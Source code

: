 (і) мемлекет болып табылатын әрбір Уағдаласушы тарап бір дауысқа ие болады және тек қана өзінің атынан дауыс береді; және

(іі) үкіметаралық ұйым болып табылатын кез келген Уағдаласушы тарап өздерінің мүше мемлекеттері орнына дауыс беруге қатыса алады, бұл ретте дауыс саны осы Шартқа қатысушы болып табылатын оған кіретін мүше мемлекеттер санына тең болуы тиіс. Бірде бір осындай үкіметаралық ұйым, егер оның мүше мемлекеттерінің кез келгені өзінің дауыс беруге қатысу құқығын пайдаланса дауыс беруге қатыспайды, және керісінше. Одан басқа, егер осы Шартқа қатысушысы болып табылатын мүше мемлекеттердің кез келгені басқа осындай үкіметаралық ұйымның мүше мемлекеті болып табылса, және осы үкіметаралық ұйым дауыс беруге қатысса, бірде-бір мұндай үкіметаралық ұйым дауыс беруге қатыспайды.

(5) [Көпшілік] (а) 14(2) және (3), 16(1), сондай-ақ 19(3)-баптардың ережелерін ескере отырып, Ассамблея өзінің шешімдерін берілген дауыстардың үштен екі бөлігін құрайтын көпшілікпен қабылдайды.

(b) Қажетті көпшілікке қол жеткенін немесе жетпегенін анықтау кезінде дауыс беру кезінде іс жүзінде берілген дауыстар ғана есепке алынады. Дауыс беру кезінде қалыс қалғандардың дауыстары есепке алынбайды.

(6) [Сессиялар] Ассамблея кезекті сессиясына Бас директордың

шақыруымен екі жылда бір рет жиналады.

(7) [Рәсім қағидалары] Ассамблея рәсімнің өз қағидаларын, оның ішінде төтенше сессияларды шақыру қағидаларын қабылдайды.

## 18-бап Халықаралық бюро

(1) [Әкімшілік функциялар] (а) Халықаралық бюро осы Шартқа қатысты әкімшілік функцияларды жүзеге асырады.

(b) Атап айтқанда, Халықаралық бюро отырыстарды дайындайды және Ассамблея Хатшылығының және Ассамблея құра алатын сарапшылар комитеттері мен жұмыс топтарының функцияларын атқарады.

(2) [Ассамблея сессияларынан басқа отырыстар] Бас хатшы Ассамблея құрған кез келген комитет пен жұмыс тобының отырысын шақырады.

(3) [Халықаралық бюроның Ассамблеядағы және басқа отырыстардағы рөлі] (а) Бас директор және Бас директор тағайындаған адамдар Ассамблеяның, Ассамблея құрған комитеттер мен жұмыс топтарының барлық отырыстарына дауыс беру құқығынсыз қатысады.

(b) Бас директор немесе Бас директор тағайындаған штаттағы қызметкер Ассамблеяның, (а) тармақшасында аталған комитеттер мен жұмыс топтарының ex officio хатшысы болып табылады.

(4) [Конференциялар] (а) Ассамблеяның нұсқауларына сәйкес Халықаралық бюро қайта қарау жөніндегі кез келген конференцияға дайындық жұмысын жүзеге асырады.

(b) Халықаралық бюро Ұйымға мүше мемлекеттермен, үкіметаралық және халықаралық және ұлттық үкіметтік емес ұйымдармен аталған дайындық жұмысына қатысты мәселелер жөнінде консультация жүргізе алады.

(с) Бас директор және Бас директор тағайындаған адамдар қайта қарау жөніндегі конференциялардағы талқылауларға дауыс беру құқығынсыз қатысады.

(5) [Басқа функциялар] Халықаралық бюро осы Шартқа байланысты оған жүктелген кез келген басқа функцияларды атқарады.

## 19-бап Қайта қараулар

▶ [Exercise prompt]:
The response should reproduce every entry above exactly.

▶ [The completed task]:
Source code

: (і) мемлекет болып табылатын әрбір Уағдаласушы тарап бір дауысқа ие болады және тек қана өзінің атынан дауыс береді; және

(іі) үкіметаралық ұйым болып табылатын кез келген Уағдаласушы тарап өздерінің мүше мемлекеттері орнына дауыс беруге қатыса алады, бұл ретте дауыс саны осы Шартқа қатысушы болып табылатын оған кіретін мүше мемлекеттер санына тең болуы тиіс. Бірде бір осындай үкіметаралық ұйым, егер оның мүше мемлекеттерінің кез келгені өзінің дауыс беруге қатысу құқығын пайдаланса дауыс беруге қатыспайды, және керісінше. Одан басқа, егер осы Шартқа қатысушысы болып табылатын мүше мемлекеттердің кез келгені басқа осындай үкіметаралық ұйымның мүше мемлекеті болып табылса, және осы үкіметаралық ұйым дауыс беруге қатысса, бірде-бір мұндай үкіметаралық ұйым дауыс беруге қатыспайды.

(5) [Көпшілік] (а) 14(2) және (3), 16(1), сондай-ақ 19(3)-баптардың ережелерін ескере отырып, Ассамблея өзінің шешімдерін берілген дауыстардың үштен екі бөлігін құрайтын көпшілікпен қабылдайды.

(b) Қажетті көпшілікке қол жеткенін немесе жетпегенін анықтау кезінде дауыс беру кезінде іс жүзінде берілген дауыстар ғана есепке алынады. Дауыс беру кезінде қалыс қалғандардың дауыстары есепке алынбайды.

(6) [Сессиялар] Ассамблея кезекті сессиясына Бас директордың

шақыруымен екі жылда бір рет жиналады.

(7) [Рәсім қағидалары] Ассамблея рәсімнің өз қағидаларын, оның ішінде төтенше сессияларды шақыру қағидаларын қабылдайды.

## 18-бап Халықаралық бюро

(1) [Әкімшілік функциялар] (а) Халықаралық бюро осы Шартқа қатысты әкімшілік функцияларды жүзеге асырады.

(b) Атап айтқанда, Халықаралық бюро отырыстарды дайындайды және Ассамблея Хатшылығының және Ассамблея құра алатын сарапшылар комитеттері мен жұмыс топтарының функцияларын атқарады.

(2) [Ассамблея сессияларынан басқа отырыстар] Бас хатшы Ассамблея құрған кез келген комитет пен жұмыс тобының отырысын шақырады.

(3) [Халықаралық бюроның Ассамблеядағы және басқа отырыстардағы рөлі] (а) Бас директор және Бас директор тағайындаған адамдар Ассамблеяның, Ассамблея құрған комитеттер мен жұмыс топтарының барлық отырыстарына дауыс беру құқығынсыз қатысады.

(b) Бас директор немесе Бас директор тағайындаған штаттағы қызметкер Ассамблеяның, (а) тармақшасында аталған комитеттер мен жұмыс топтарының ex officio хатшысы болып табылады.

(4) [Конференциялар] (а) Ассамблеяның нұсқауларына сәйкес Халықаралық бюро қайта қарау жөніндегі кез келген конференцияға дайындық жұмысын жүзеге асырады.

(b) Халықаралық бюро Ұйымға мүше мемлекеттермен, үкіметаралық және халықаралық және ұлттық үкіметтік емес ұйымдармен аталған дайындық жұмысына қатысты мәселелер жөнінде консультация жүргізе алады.

(с) Бас директор және Бас директор тағайындаған адамдар қайта қарау жөніндегі конференциялардағы талқылауларға дауыс беру құқығынсыз қатысады.

(5) [Басқа функциялар] Халықаралық бюро осы Шартқа байланысты оған жүктелген кез келген басқа функцияларды атқарады.

## 19-бап Қайта қараулар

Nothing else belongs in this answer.